Novel two-stage fluidized bed-plasma gasification integrated with SOFC and chemical looping combustion for the high efficiency power generation from MSW: A thermodynamic investigation

Abstract A novel municipal solid waste (MSW)-based power generation system was proposed in this study, which consists of a bubbling fluidized-bed (BFB)-plasma gasification unit, a high-temperature solid oxide fuel cell (SOFC), a chemical looping combustion (CLC) unit and a heat recovery unit. Process simulation was conducted using Aspen Plus™ and validated by literature data. The energetic and exergetic assessment of the proposed system showed that the net electrical efficiency and exergy efficiency reached 40.9% and 36.1%, respectively with 99.3% of carbon dioxide being captured. It was found that the largest exergy destruction took place in the BFB-Plasma gasification unit (476.5 kW) and accounted for 33.6% of the total exergy destruction, followed by the SOFC (219.1 kW) and then CLC (208.6 kW).

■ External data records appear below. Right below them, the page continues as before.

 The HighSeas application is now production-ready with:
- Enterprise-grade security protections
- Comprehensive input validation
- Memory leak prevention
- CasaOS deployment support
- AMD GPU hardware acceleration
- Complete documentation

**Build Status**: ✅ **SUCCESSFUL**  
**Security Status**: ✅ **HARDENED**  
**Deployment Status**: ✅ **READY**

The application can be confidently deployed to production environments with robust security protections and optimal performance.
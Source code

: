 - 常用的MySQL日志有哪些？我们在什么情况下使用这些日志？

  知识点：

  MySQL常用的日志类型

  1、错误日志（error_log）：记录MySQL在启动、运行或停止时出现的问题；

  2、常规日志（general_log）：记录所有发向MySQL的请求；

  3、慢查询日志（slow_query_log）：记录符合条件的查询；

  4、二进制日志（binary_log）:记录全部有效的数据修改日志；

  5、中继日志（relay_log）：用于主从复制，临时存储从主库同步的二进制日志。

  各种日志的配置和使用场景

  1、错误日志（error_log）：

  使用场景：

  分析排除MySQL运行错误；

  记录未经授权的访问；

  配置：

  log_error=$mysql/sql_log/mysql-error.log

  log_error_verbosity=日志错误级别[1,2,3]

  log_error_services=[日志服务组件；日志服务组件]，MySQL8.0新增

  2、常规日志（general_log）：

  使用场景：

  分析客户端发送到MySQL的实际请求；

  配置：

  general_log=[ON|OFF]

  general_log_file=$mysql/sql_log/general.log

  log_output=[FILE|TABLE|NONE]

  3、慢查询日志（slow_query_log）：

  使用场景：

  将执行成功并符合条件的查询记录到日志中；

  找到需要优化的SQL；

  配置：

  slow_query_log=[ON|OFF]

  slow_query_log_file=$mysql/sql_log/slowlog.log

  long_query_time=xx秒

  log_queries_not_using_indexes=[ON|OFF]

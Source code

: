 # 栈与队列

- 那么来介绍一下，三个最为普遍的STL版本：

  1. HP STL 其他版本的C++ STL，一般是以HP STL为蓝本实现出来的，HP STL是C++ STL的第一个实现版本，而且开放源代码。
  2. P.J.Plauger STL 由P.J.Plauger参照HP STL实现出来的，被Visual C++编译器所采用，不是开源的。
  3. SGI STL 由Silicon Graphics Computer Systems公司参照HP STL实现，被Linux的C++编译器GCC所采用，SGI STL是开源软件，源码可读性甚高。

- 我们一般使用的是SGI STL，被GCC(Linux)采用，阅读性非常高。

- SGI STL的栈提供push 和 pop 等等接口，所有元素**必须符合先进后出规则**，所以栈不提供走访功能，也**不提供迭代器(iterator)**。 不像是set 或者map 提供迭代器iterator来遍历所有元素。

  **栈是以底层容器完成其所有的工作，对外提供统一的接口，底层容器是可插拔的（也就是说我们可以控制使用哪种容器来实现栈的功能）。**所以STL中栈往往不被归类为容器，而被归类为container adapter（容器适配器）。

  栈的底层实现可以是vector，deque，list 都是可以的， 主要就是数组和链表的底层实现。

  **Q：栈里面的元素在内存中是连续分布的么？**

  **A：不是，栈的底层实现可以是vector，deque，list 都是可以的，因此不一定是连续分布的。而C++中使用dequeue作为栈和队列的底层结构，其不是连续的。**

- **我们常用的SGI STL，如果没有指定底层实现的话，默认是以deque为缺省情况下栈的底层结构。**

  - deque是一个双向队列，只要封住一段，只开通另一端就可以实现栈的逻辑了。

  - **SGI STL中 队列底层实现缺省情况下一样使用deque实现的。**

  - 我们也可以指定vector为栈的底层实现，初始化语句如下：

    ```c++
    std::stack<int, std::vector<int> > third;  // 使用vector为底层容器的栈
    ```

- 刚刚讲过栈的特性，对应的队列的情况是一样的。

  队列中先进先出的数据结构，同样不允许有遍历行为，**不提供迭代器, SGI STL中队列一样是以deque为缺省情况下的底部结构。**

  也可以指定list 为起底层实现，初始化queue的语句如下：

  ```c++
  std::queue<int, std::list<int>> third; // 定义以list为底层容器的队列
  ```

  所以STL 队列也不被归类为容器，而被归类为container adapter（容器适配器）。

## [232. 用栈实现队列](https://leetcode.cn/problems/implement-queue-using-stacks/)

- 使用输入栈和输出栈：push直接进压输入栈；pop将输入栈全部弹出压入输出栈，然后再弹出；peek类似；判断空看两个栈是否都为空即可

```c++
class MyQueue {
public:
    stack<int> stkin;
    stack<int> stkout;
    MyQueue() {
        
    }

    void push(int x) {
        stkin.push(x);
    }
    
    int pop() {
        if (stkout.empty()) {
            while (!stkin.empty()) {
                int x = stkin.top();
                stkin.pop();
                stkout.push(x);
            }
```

Moreover, the effects of key variables, such as steam to fuel ratio (STFR), fuel utilization factor (Uf), current density and air reactor operating temperature, etc., on system performance were carried out and revealed that the system efficiency could be optimized under STFR = 0.5, Uf = 0.8 and air reactor operating temperature of 1000 °C. Furthermore, the proposed process demonstrated more than 14% improvement in net electrical efficiency in comparison with other MSW incineration and/or gasification to power processes.